Along with growing the private label branch of the business, Lambertz has been busy adding new companies to its portfolio; names such as Haeberlein-Metzger, Dr. Quendt, Weiss Spezialitäten, and Kinkartz. “Since these are brands that are still present in the market, the consumer isn’t necessarily aware that they belong to The Lambertz Group,” he explains.
The result is that, come the festive season, supermarket shelves from the US to the UK and beyond are filled with biscuits, cookies and chocolates made by Lambertz in an intensive few months in the lead up to Christmas. “We can now say we are the global market leader in seasonal products.
In Germany alone, we have 100% distribution to all supermarkets, discounters, and department stores,” he says. “Between September and December, there is no-one in the world that produces more biscuits and cookies than us.”
“Between September and December, there is no-one in the world that produces more biscuits and cookies than us.”
Yet the Lambertz portfolio also includes a year-round range, which currently accounts for half of the business – items such as classic assortment boxes and selection tins – and this is the area that Hermann identifies as the source of future growth.

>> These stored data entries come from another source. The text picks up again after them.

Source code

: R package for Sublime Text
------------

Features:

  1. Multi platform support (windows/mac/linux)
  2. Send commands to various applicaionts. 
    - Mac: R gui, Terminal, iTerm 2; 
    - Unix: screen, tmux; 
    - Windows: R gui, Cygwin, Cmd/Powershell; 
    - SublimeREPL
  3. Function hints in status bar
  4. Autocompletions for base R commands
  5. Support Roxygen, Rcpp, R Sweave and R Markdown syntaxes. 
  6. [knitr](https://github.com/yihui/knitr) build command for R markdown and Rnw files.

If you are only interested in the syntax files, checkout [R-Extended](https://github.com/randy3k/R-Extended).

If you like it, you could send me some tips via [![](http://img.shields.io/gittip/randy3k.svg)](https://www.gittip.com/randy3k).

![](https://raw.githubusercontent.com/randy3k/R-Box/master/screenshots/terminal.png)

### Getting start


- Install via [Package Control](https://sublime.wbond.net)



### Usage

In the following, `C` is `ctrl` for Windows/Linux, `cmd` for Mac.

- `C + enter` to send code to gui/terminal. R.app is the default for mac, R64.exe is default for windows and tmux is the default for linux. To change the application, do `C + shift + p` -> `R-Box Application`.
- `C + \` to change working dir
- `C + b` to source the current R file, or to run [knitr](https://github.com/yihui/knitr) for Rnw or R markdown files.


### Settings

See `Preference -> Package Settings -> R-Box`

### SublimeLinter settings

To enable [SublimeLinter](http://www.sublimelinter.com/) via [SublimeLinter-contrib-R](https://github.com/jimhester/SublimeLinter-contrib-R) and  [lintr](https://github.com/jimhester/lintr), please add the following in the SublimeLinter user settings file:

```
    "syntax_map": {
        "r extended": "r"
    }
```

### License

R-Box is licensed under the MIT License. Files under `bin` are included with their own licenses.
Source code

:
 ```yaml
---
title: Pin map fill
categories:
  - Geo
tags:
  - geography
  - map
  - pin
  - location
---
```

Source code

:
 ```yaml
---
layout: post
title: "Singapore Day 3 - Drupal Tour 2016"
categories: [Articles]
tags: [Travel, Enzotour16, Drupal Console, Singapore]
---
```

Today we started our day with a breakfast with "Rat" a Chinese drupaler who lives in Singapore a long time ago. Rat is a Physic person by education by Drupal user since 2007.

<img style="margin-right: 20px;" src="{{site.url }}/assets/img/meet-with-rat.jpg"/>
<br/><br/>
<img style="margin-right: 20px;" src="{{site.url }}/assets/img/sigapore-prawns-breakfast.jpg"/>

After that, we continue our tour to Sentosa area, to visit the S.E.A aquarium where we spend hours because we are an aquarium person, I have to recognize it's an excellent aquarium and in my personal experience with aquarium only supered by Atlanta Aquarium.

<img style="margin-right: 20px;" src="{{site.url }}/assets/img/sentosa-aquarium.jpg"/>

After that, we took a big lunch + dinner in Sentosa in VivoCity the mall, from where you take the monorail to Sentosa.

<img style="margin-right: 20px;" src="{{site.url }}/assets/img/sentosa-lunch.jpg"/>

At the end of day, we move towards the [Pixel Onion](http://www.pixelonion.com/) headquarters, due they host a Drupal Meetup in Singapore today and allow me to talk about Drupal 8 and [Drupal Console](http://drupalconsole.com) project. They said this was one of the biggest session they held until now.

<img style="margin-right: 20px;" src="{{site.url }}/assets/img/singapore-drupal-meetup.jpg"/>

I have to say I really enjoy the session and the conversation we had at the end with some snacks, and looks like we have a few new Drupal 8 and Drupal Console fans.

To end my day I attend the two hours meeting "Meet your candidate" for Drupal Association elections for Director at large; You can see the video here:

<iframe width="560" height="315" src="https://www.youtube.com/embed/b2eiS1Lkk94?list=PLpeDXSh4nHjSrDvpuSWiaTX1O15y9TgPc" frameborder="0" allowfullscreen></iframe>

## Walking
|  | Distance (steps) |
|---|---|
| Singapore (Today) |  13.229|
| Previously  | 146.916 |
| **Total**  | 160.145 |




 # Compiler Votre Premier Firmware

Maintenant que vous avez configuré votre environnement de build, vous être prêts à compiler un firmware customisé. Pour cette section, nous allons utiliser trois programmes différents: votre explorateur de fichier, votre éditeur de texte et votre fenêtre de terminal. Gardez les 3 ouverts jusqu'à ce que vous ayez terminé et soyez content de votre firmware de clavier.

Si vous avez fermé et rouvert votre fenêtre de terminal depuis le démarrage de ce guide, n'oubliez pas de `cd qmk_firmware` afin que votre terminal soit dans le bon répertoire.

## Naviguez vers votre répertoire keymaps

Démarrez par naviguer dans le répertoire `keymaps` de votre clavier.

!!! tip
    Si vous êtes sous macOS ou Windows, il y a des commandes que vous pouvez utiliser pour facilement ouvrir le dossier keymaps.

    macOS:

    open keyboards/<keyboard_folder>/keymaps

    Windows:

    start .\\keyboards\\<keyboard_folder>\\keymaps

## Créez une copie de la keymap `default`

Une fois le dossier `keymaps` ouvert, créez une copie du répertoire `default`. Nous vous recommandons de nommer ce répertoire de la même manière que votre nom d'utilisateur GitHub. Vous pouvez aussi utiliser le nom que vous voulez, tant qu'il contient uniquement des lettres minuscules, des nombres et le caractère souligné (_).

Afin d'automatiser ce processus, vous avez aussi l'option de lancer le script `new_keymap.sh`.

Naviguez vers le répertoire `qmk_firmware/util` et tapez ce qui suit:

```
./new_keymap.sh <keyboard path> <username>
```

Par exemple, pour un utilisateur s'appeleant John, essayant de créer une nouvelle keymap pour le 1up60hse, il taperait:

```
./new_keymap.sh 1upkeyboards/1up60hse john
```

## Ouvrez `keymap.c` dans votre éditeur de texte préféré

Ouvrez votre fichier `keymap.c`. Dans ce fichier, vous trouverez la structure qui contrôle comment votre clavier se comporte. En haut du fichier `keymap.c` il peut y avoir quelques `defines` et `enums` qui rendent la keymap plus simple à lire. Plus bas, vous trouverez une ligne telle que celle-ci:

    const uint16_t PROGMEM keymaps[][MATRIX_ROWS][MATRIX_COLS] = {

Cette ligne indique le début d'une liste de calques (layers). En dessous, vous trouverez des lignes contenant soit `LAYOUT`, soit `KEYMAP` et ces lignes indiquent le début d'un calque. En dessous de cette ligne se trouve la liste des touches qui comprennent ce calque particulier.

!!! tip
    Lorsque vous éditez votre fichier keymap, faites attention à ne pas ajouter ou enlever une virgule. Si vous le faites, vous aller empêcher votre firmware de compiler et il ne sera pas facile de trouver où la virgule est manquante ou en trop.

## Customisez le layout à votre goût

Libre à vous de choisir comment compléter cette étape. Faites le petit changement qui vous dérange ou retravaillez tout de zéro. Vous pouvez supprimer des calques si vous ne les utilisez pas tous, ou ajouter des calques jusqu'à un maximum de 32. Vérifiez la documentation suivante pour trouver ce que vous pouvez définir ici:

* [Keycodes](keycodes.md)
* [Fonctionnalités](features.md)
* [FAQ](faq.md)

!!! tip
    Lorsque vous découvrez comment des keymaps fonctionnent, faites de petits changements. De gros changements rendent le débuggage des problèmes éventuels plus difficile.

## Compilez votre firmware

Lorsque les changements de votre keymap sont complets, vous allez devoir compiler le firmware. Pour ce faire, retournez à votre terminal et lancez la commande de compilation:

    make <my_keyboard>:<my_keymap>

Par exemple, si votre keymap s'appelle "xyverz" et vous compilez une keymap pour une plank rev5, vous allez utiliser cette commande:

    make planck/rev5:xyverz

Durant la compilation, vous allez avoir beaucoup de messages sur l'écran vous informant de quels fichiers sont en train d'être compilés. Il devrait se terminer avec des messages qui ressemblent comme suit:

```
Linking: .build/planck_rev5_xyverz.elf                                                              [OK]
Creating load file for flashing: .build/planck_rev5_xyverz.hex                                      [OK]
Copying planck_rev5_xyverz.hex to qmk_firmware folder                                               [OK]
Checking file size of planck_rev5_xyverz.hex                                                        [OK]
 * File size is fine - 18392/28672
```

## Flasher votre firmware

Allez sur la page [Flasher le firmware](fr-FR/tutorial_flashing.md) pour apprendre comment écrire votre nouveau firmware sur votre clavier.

“For our seasonal products, we start in June and by Christmas, the period is over,” he explains, “but we want to develop new lines to be even stronger all year round because, of course, from a business perspective, it’s wonderful to be in production from January to December.”
One particular category where he says the company is already enjoying a strong annual performance is its organic biscuit range, where Lambertz is a German market leader. “The customer today is very aware of ingredients so we see a lot of potential in this sector.”
Distributing new lines to a greater international audience, especially in the US where Walmart is already a client, is where Hermann says the company would like to be in the next five years.
As the sole owner of a company that has been in his family for over three centuries, Hermann believes the speed by which he can make and execute important decisions is a distinct business advantage. “If we see an opportunity in the market, we can directly jump in and don’t have to undertake a long process of internal development or capital raising.
“We have flexibility and can react very quickly, and I think that is something that a lot of brands and companies lack today.”
We have flexibility and can react very quickly, and I think that is something that a lot of brands and companies lack today,” he says.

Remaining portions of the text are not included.